Let's put the discussion on /v2/ aside, since it is not the main topic here. It is not mentioned explicitly in the suggested paragraph.

The suggestion is not to rely on the manifest tag in the header for scoping the request, as the header by itself cannot be trusted. The goal of the header is a hint for the registry on the context of the request, i.e. which manifest to check and verify this blob belongs to it.

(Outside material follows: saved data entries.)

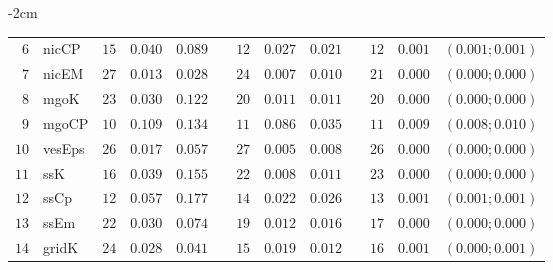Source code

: \begin{table*}[!htbp]
\begin{adjustwidth*}{}{-2cm}
\begin{tabular}{@{}rlrrrrrrrrrcc@{}}
\footnotesize{$6 $} & \footnotesize{nicCP    } & \footnotesize{$15$} & \footnotesize{$0.040$} & \footnotesize{$0.089$} && \footnotesize{$12$} & \footnotesize{$0.027$} & \footnotesize{$0.021$} && \footnotesize{$12$} & \footnotesize{$0.001$} & \footnotesize{$(0.001;0.001)$} \\
\footnotesize{$7 $} & \footnotesize{nicEM    } & \footnotesize{$27$} & \footnotesize{$0.013$} & \footnotesize{$0.028$} && \footnotesize{$24$} & \footnotesize{$0.007$} & \footnotesize{$0.010$} && \footnotesize{$21$} & \footnotesize{$0.000$} & \footnotesize{$(0.000;0.000)$} \\
\footnotesize{$8 $} & \footnotesize{mgoK     } & \footnotesize{$23$} & \footnotesize{$0.030$} & \footnotesize{$0.122$} && \footnotesize{$20$} & \footnotesize{$0.011$} & \footnotesize{$0.011$} && \footnotesize{$20$} & \footnotesize{$0.000$} & \footnotesize{$(0.000;0.000)$} \\
\footnotesize{$9 $} & \footnotesize{mgoCP    } & \footnotesize{$10$} & \footnotesize{$0.109$} & \footnotesize{$0.134$} && \footnotesize{$11$} & \footnotesize{$0.086$} & \footnotesize{$0.035$} && \footnotesize{$11$} & \footnotesize{$0.009$} & \footnotesize{$(0.008;0.010)$} \\
\footnotesize{$10$} & \footnotesize{vesEps   } & \footnotesize{$26$} & \footnotesize{$0.017$} & \footnotesize{$0.057$} && \footnotesize{$27$} & \footnotesize{$0.005$} & \footnotesize{$0.008$} && \footnotesize{$26$} & \footnotesize{$0.000$} & \footnotesize{$(0.000;0.000)$} \\
\footnotesize{$11$} & \footnotesize{ssK      } & \footnotesize{$16$} & \footnotesize{$0.039$} & \footnotesize{$0.155$} && \footnotesize{$22$} & \footnotesize{$0.008$} & \footnotesize{$0.011$} && \footnotesize{$23$} & \footnotesize{$0.000$} & \footnotesize{$(0.000;0.000)$} \\
\footnotesize{$12$} & \footnotesize{ssCp     } & \footnotesize{$12$} & \footnotesize{$0.057$} & \footnotesize{$0.177$} && \footnotesize{$14$} & \footnotesize{$0.022$} & \footnotesize{$0.026$} && \footnotesize{$13$} & \footnotesize{$0.001$} & \footnotesize{$(0.001;0.001)$} \\
\footnotesize{$13$} & \footnotesize{ssEm     } & \footnotesize{$22$} & \footnotesize{$0.030$} & \footnotesize{$0.074$} && \footnotesize{$19$} & \footnotesize{$0.012$} & \footnotesize{$0.016$} && \footnotesize{$17$} & \footnotesize{$0.000$} & \footnotesize{$(0.000;0.000)$} \\
\footnotesize{$14$} & \footnotesize{gridK    } & \footnotesize{$24$} & \footnotesize{$0.028$} & \footnotesize{$0.041$} && \footnotesize{$15$} & \footnotesize{$0.019$} & \footnotesize{$0.012$} && \footnotesize{$16$} & \footnotesize{$0.001$} & \footnotesize{$(0.000;0.001)$} \\

\end{tabular}
\end{adjustwidth*}
\end{table*}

Today, when a registry receives a request for blob, and the request has authorization which is scoped to specific image repositories and tags (because it is explicit in the token, or implied by other means - specific to the auth provider), in order for the registry to check the request can access the requested blob, it needs to:

  1. Optionally try to extract the permitted tags from the request's authorization, either by parsing the token (which is not something I would expect the registry to do), or by querying the authorization service - which probably requires a dedicated API. Anyway, the result of this extraction can be a list of tags.
  2. Must iterate over all (or just the list from step 1) the repository image tags, read their manifests' config and find the first one that both - (a) the request is authorized on, and (b) references the requested blob.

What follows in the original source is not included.